======== MATERIALS PROVIDED ========

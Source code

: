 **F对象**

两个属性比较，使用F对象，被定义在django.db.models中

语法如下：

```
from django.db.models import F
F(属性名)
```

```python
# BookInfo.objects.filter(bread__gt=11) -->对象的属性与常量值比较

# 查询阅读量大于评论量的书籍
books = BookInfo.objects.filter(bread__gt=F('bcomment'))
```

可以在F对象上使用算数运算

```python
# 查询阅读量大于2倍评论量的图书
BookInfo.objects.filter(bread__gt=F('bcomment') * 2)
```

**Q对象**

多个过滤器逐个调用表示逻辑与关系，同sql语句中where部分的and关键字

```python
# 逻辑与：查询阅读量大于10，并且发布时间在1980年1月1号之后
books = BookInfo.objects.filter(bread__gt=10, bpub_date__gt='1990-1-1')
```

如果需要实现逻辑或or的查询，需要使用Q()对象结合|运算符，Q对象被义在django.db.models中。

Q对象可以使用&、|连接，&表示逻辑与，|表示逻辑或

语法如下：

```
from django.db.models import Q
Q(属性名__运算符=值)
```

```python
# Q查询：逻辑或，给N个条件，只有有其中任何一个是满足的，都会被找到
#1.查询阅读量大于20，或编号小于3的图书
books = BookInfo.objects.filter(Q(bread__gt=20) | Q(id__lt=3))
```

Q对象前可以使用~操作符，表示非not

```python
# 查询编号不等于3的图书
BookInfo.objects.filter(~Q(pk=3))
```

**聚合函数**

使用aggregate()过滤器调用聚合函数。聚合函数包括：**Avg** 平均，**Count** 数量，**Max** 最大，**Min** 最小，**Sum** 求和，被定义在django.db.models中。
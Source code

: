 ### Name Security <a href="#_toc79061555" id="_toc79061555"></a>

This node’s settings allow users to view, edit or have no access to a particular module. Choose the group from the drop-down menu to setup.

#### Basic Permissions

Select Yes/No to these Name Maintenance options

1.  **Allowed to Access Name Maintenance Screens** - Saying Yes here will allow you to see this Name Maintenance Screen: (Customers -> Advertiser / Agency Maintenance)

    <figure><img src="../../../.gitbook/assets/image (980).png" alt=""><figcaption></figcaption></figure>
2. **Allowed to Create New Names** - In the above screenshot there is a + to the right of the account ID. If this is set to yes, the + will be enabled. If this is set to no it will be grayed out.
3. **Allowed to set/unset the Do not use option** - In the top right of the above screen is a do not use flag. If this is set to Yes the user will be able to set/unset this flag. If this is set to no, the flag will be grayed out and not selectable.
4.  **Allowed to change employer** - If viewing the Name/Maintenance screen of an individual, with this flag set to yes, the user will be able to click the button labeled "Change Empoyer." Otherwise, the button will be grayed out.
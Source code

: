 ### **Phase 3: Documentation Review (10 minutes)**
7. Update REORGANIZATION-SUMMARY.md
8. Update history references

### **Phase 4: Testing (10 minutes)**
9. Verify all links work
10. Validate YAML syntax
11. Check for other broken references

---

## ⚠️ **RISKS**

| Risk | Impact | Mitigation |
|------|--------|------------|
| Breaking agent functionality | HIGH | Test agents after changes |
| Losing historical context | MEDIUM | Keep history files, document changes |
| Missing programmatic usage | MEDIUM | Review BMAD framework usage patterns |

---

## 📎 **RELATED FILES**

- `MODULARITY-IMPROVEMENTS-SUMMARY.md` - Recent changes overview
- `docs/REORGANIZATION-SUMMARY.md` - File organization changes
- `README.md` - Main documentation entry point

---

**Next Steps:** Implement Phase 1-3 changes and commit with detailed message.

========

TASK:
Your answer should be every line above that contains the word "import".

WRITTEN ANSWER:
from django.db.models import F
from django.db.models import Q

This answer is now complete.